Dans un match dans le match, Yoweri Museveni, 76 ans, candidat à sa propre succession, était en confrontation directe avec Bobi Wine, 38 ans. De son vrai nom, Robert Kyagulanyi Ssetamu, le chanteur, acteur, homme d’affaires et député, était encore au berceau, il n’avait que 3 ans, lorsque son adversaire prenait le pouvoir en 1986, suite au renversement, en 1985, du président Milton Oboté. Un écart d’âge de 38 ans qui ne fait qu’épicer cette élection qui prend des couleurs d’une lutte de générations, Bobi Wine, étant une véritable icône de la jeunesse. Les Ougandais sont ainsi face au choix de la stabilité bâtie par Yoweri Museveni et d’une aventure nouvelle, portée par le jeune Bobi, à ses débuts sur la scène musicale, chanteur de reggae, musique de revendication et d’éveil de conscience par excellence.

Dans ce duel qui s’est déroulé, pratiquement à huis clos, avec le blocage, par les autorités ougandaises, de l’accès aux réseaux sociaux, et en l’absence de ces observateurs internationaux qui apposent le sceau de la crédibilité sur les élections en Afrique, le suspense sera le plus grand absent de ces scrutins. Yoweri Museveni, qui détient l’appareil étatique depuis 35 ans et s’est fabriqué une machine électorale bien huilée, est, sauf tsunami, parti pour se succéder à lui-même. Certes, comme le chantent ses partisans, le régime Museveni peut revendiquer un bilan économique flatteur, avec un taux de croissance qui a souvent grimpé jusqu’à 8%, selon les statistiques officielles. Mais, l’émiettement des voix provoqué par la petite myriade de candidats, sera, probablement, favorable au candidat le mieux solide, financièrement parlant, les élections, sous les tropiques, étant synonymes de vente et d’achat de voix.
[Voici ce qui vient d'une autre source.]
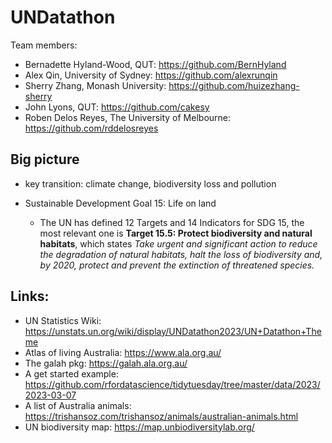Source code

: 
<!-- README.md is generated from README.Rmd. Please edit that file -->

# UNDatathon

Team members:

- Bernadette Hyland-Wood, QUT: <https://github.com/BernHyland>
- Alex Qin, University of Sydney: <https://github.com/alexrunqin>
- Sherry Zhang, Monash University:
  <https://github.com/huizezhang-sherry>
- John Lyons, QUT: <https://github.com/cakesy>
- Roben Delos Reyes, The University of Melbourne:
  <https://github.com/rddelosreyes>

## Big picture

- key transition: climate change, biodiversity loss and pollution

- Sustainable Development Goal 15: Life on land

  - The UN has defined 12 Targets and 14 Indicators for SDG 15, the most
    relevant one is **Target 15.5: Protect biodiversity and natural
    habitats**, which states *Take urgent and significant action to
    reduce the degradation of natural habitats, halt the loss of
    biodiversity and, by 2020, protect and prevent the extinction of
    threatened species.*

## Links:

- UN Statistics Wiki:
  <https://unstats.un.org/wiki/display/UNDatathon2023/UN+Datathon+Theme>
- Atlas of living Australia: <https://www.ala.org.au/>
- The galah pkg: <https://galah.ala.org.au/>
- A get started example:
  <https://github.com/rfordatascience/tidytuesday/tree/master/data/2023/2023-03-07>
- A list of Australia animals:
  <https://trishansoz.com/trishansoz/animals/australian-animals.html>
- UN biodiversity map: <https://map.unbiodiversitylab.org/>
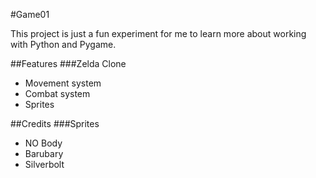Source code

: #Game01

This project is just a fun experiment for me to learn more about working with Python and Pygame.

##Features
###Zelda Clone
* Movement system
* Combat system
* Sprites

##Credits
###Sprites
* NO Body
* Barubary
* Silverbolt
La misère dans laquelle végète la majorité des Ougandais, leur ôte, en électeurs qui n’écoutent que le ventre, toute résistance au doux froissement de ces billets de banque qui circulent abondamment et que, eux, ne voient, d’habitude, qu’en rêve. De plus, l’oligarchie, dont la survie dépend largement du règne ad vitam aeternam de Yoweri Museveni, a dû descendre dans l’arène, pour convaincre les derniers électeurs encore dubitatifs, sur le meilleur choix, c’est-à-dire, la sienne. Dernier atout, et pas des moindres pour le président sortant, il peut compter sur des institutions aux ordres, dotées de calculettes spéciales qui lui accorderont, toujours, le pourcentage de voix nécessaires pour garder son fauteuil.

Poil à gratter du pouvoir en place, Bobi Wine a davantage promené son micro entre les murs de prison, où il est souvent «mis au vert», par un pouvoir qui a horreur de la contradiction, et surtout des dénonciations de la corruption endémique qui a cours en Ouganda. Même en pleine campagne électorale, le jeune présidentiable a été embastillé, le 18 novembre dernier, arrestation qui a généré des émeutes dans tout le pays. Sa grande popularité n’est plus à mettre en doute, mais les foules soulevées lors des meetings électoraux, ne sont pas, forcément, pour le candidat, une base électorale, car, à tous les coups, ce sont les mêmes personnes qui scandent «Bobi, Bobi», qui répondent au tocsin des autres candidats. Pire, le plus grand nombre n’est même pas détenteur de carte d’électeur pour faire pencher la balance du côté de leur champion.

En français, «Wine», signifiant «vin», c’est certain qu’avec le temps, comme le doux nectar, le «président du ghetto» se bonifiera avec le temps. Mais pour l’instant, et malheureusement au détriment de l’alternance démocratique, les urnes ougandaises pourraient bien parler, une fois de plus, pour Yoweri Museveni, président depuis 35 ans.